Sinar memutar bola matanya, lalu menghempaskan tubuh ke kasur dan menutupkan lengan ke wajahnya. Sejak tadi dia bingung bagaimana harus menjelaskan pada Satrio. Senin lusa waktu 120 hari pdkt Satrio habis, dan Sinar tidak ingin 'kedekatannya' dengan Satrio berakhir.

Sialnya, dia bodoh dalam hal berkomunikasi. Sehingga tidak tahu bagaimana harus memberitahu Satrio kalau dia ingin memberi kesempatan. Aya yang malam ini sedang menginap karena kabur dari Niko, seperti biasa, adalah sasaran yang tepat untuk dimintai saran.

"Kalo bingung melulu kapan ngomongnya, Kak?! Temuin aja, terus tembak!" goda Aya yang sekarang ikut berbaring di samping Sinar.

Sinar menghembuskan napas sambil menatap langit-langit kamarnya. Sunyi karena Aya sudah berhenti tertawa. Suara jangkrik dan hembusan angin musim kemarau yang meramaikan suasana Sabtu malam itu. Dari jendela samping yang menghadap ke taman kecil, desiran angin menelusup perlahan. Membuat Sinar dan Aya menggigil sesaat.

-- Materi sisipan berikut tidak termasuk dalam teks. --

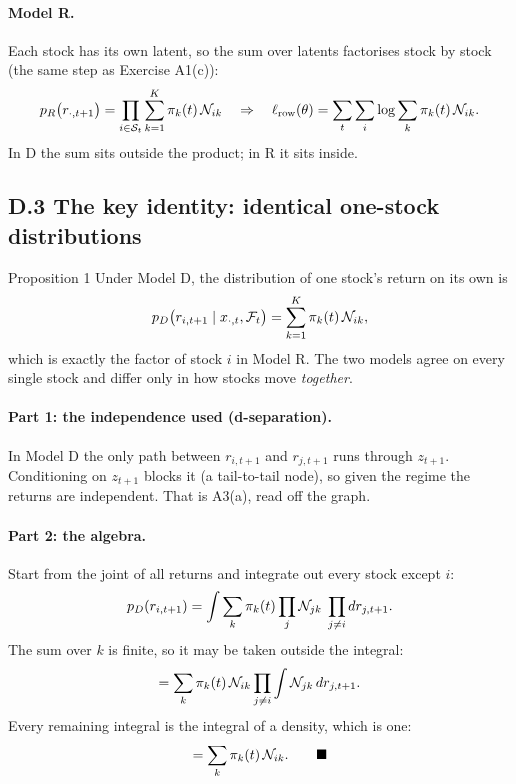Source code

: \paragraph{Model R.} Each stock has its own latent, so the sum over latents factorises stock by stock (the same step as Exercise A1(c)):
\begin{equation}
p_R\big(r_{\cdot,t+1}\big)=\prod_{i\in\mathcal S_t}\sum_{k=1}^K\pi_k(t)\,\N_{ik}
\quad\Rightarrow\quad
\ell_{\text{row}}(\theta)=\sum_t\sum_i\log\sum_k\pi_k(t)\,\N_{ik}.
\end{equation}
In D the sum sits outside the product; in R it sits inside.

\subsection*{D.3 The key identity: identical one-stock distributions}

\begin{keybox}{Proposition 1}
Under Model D, the distribution of one stock's return on its own is
\begin{equation*}
p_D\big(r_{i,t+1}\mid x_{\cdot,t},\F_t\big)=\sum_{k=1}^K\pi_k(t)\,\N_{ik},
\end{equation*}
which is exactly the factor of stock $i$ in Model R. The two models agree on every single stock and differ only in how stocks move \emph{together}.
\end{keybox}

\paragraph{Part 1: the independence used (d-separation).} In Model D the only path between $r_{i,t+1}$ and $r_{j,t+1}$ runs through $z_{t+1}$. Conditioning on $z_{t+1}$ blocks it (a tail-to-tail node), so given the regime the returns are independent. That is A3(a), read off the graph.

\paragraph{Part 2: the algebra.} Start from the joint of all returns and integrate out every stock except $i$:
\begin{equation*}
p_D(r_{i,t+1})=\int\sum_k\pi_k(t)\prod_{j}\N_{jk}\;\prod_{j\ne i}dr_{j,t+1}.
\end{equation*}
The sum over $k$ is finite, so it may be taken outside the integral:
\begin{equation*}
=\sum_k\pi_k(t)\,\N_{ik}\prod_{j\ne i}\int\N_{jk}\,dr_{j,t+1}.
\end{equation*}
Every remaining integral is the integral of a density, which is one:
\begin{equation*}
=\sum_k\pi_k(t)\,\N_{ik}.\qquad\blacksquare
\end{equation*}

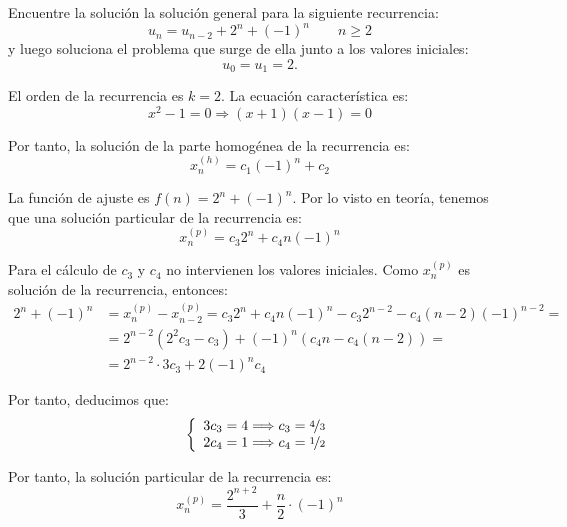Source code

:\begin{ejercicio}
    Encuentre la solución la solución general para la siguiente recurrencia:
    \begin{equation*}
        u_n = u_{n-2} + 2^n + (-1)^n \qquad n\geq 2
    \end{equation*}
    y luego soluciona el problema que surge de ella junto a los valores iniciales: $$u_0 = u_1 = 2.$$

    El orden de la recurrencia es $k=2$. La ecuación característica es:
    \begin{equation*}
        x^2 - 1 = 0 \Longrightarrow (x+1)(x-1) = 0
    \end{equation*}

    Por tanto, la solución de la parte homogénea de la recurrencia es:
    \begin{equation*}
        x_n^{(h)} = c_1(-1)^n + c_2
    \end{equation*}

    La función de ajuste es $f(n) = 2^n + (-1)^n$. Por lo visto en teoría, tenemos que
    una solución particular de la recurrencia es:
    \begin{equation*}
        x_n^{(p)} = c_3 2^n + c_4n(-1)^n
    \end{equation*}

    Para el cálculo de $c_3$ y $c_4$ no intervienen los valores iniciales.
    Como $x_n^{(p)}$ es solución de la recurrencia, entonces:
    \begin{align*}
        2^n + (-1)^n &= x_{n}^{(p)} - x_{n-2}^{(p)}
        = c_3 2^n + c_4n(-1)^n - c_3 2^{n-2} - c_4(n-2)(-1)^{n-2} =\\
        &= 2^{n-2}(2^2c_3-c_3) + (-1)^{n}(c_4n - c_4(n-2)) =\\
        &= 2^{n-2}\cdot 3c_3 + 2(-1)^n c_4
    \end{align*}

    Por tanto, deducimos que:
    \begin{equation*}
        \left\{\begin{array}{l}
            3c_3 = 4 \Longrightarrow c_3 = \nicefrac{4}{3} \\
            2c_4 = 1 \Longrightarrow c_4 = \nicefrac{1}{2}
        \end{array}\right.
    \end{equation*}

    Por tanto, la solución particular de la recurrencia es:
    \begin{equation*}
        x_n^{(p)} = \frac{2^{n+2}}{3} + \frac{n}{2}\cdot (-1)^n
    \end{equation*}


\end{ejercicio}
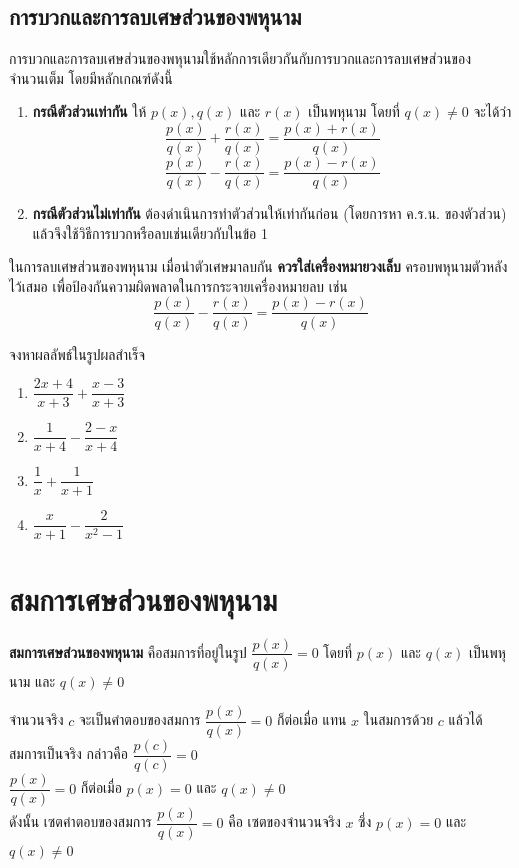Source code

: \subsection{การบวกและการลบเศษส่วนของพหุนาม}
การบวกและการลบเศษส่วนของพหุนามใช้หลักการเดียวกันกับการบวกและการลบเศษส่วนของจำนวนเต็ม โดยมีหลักเกณฑ์ดังนี้
\begin{conceptbox}
	\begin{enumerate}[label=\arabic*., leftmargin=2.5em]
		\item \textbf{กรณีตัวส่วนเท่ากัน} 
		ให้ $p(x), q(x)$ และ $r(x)$ เป็นพหุนาม โดยที่ $q(x) \neq 0$ จะได้ว่า
		\[ \dfrac{p(x)}{q(x)} + \dfrac{r(x)}{q(x)} = \dfrac{p(x) + r(x)}{q(x)} \]
		\[ \dfrac{p(x)}{q(x)} - \dfrac{r(x)}{q(x)} = \dfrac{p(x) - r(x)}{q(x)} \]
		\item \textbf{กรณีตัวส่วนไม่เท่ากัน} 
		ต้องดำเนินการทำตัวส่วนให้เท่ากันก่อน (โดยการหา ค.ร.น. ของตัวส่วน) แล้วจึงใช้วิธีการบวกหรือลบเช่นเดียวกับในข้อ 1
	\end{enumerate}
\end{conceptbox}

\warning
ในการลบเศษส่วนของพหุนาม เมื่อนำตัวเศษมาลบกัน \textbf{ควรใส่เครื่องหมายวงเล็บ} ครอบพหุนามตัวหลังไว้เสมอ เพื่อป้องกันความผิดพลาดในการกระจายเครื่องหมายลบ เช่น
\[ \dfrac{p(x)}{q(x)} - \dfrac{r(x)}{q(x)} = \dfrac{p(x) - r(x)}{q(x)} \]

\newpage
\begin{examplebox}
	จงหาผลลัพธ์ในรูปผลสำเร็จ
	\begin{enumerate}[label=\arabic*), leftmargin=2.5em]
		\item $\dfrac{2x+4}{x+3} + \dfrac{x-3}{x+3}$
		\item $\dfrac{1}{x+4} - \dfrac{2-x}{x+4}$
		\item $\dfrac{1}{x} + \dfrac{1}{x+1}$
		\item $\dfrac{x}{x+1} - \dfrac{2}{x^2-1}$
	\end{enumerate}  
\end{examplebox}
\solution

\newpage
\section{สมการเศษส่วนของพหุนาม}

\textbf{สมการเศษส่วนของพหุนาม} คือสมการที่อยู่ในรูป $\dfrac{p(x)}{q(x)} = 0$ โดยที่ $p(x)$ และ $q(x)$ เป็นพหุนาม และ $q(x) \neq 0$ 

\begin{conceptbox}
	จำนวนจริง $c$ จะเป็นคำตอบของสมการ $\dfrac{p(x)}{q(x)} = 0$ ก็ต่อเมื่อ แทน $x$ ในสมการด้วย $c$ แล้วได้สมการเป็นจริง กล่าวคือ $\dfrac{p(c)}{q(c)} = 0$
	\\[0.5em]
	\observation $\dfrac{p(x)}{q(x)} = 0$ ก็ต่อเมื่อ $p(x) = 0$ และ $q(x) \neq 0$
	\\[0.5em]
	ดังนั้น เซตคำตอบของสมการ $\dfrac{p(x)}{q(x)} = 0$ คือ เซตของจำนวนจริง $x$ ซึ่ง $p(x) = 0$ และ $q(x) \neq 0$
\end{conceptbox}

"Kak." Panggilan Aya memecah sepi.

"Hm."

"Kakak ada perasaan ya sama Satrio?"

"Enggak tahu," sahut Sinar datar.

"Kalo enggak ada perasaan kenapa harus bingung gini, sih, Kak?! Tinggal ditolak aja, kan. Kaya Kak Sinar biasanya."

Sinar mengacak rambutnya mendengar ucapan Aya. Terlepas dari tingkah kekanakan dan menyebalkan Aya, ucapannya seringkali benar dan menohok. Masalahnya dia terjebak kebingungan sendiri. Apakah yang dirasakannya pada Satrio sekadar simpati karena merasa nasib mereka sama, atau memang cinta. Di sisi lain ada ajakan rujuk Benny yang terus terngiang dan membuat Sinar ragu.

Siang tadi mantan suaminya menjemput Rafa dari sekolah, mengajak bocah sembilan tahun itu makan dan bermain sebentar. Setibanya di rumah, Sinar bisa melihat betapa Rafa luar biasa senang. Bahkan bocah itu masih berdiri di teras beberapa saat setelah Benny berlalu. Ditambah lagi sesorean tadi, Rafa tidak berhenti bercerita tentang apa saja yang dilakukannya bersama Benny.

Sungguh, itu membuat Sinar trenyuh. Menyadarkannya kalau Rafa masih berharap dia dan Benny bisa bersama lagi.

"Satrio orang baik, Kak. Dia enggak brengsek kaya Benny!" celetuk Aya sambil mendengkus.

"Sok tahu," balas Sinar.

"Aku bisa mendeteksi laki-laki brengsek dari jarak jauh, Kak. Emangnya Kak Sinar yang super lugu. Lugu sama oon beda tipis loh, Kak," cerocos Aya.

"Jangan kurang ajar sama Kakak sendiri." Sinar menarik rambut Aya, tapi adiknya malah terkekeh.

"Kakak mau tahu dari mana aku belajar membedakan laki-laki brengsek sama enggak?" sambung Aya.

Masih dengan posisi berbaring, Sinar menoleh pada adiknya. Dua alisnya bertaut.

Aya tertawa pahit. "Punya Ayah brengsek ada manfaatnya, kan, Kak?!"

Mendengar itu Sinar tertegun. Dia tidak lupa kalau Ayahnya berselingkuh dan sudah bertingkah brengsek, tetapi sejak bertemu Satrio ingatan itu sempat menguap. Dia lebih fokus memerhatikan Satrio dan segala kerepotannya menjadi Ayah tunggal. Satu pikiran tiba-tiba muncul di benak Sinar. Satrio memiliki luka yang sama dengannya, tetapi lelaki itu tidak repot mengutuk dan membenci Sandrina. Lelaki itu juga tidak membela diri dan menyalahkan mantan istrinya. Satrio bahkan lebih sering tersenyum dibanding dirinya, padahal beban yang ditanggungnya sama dengan Sinar.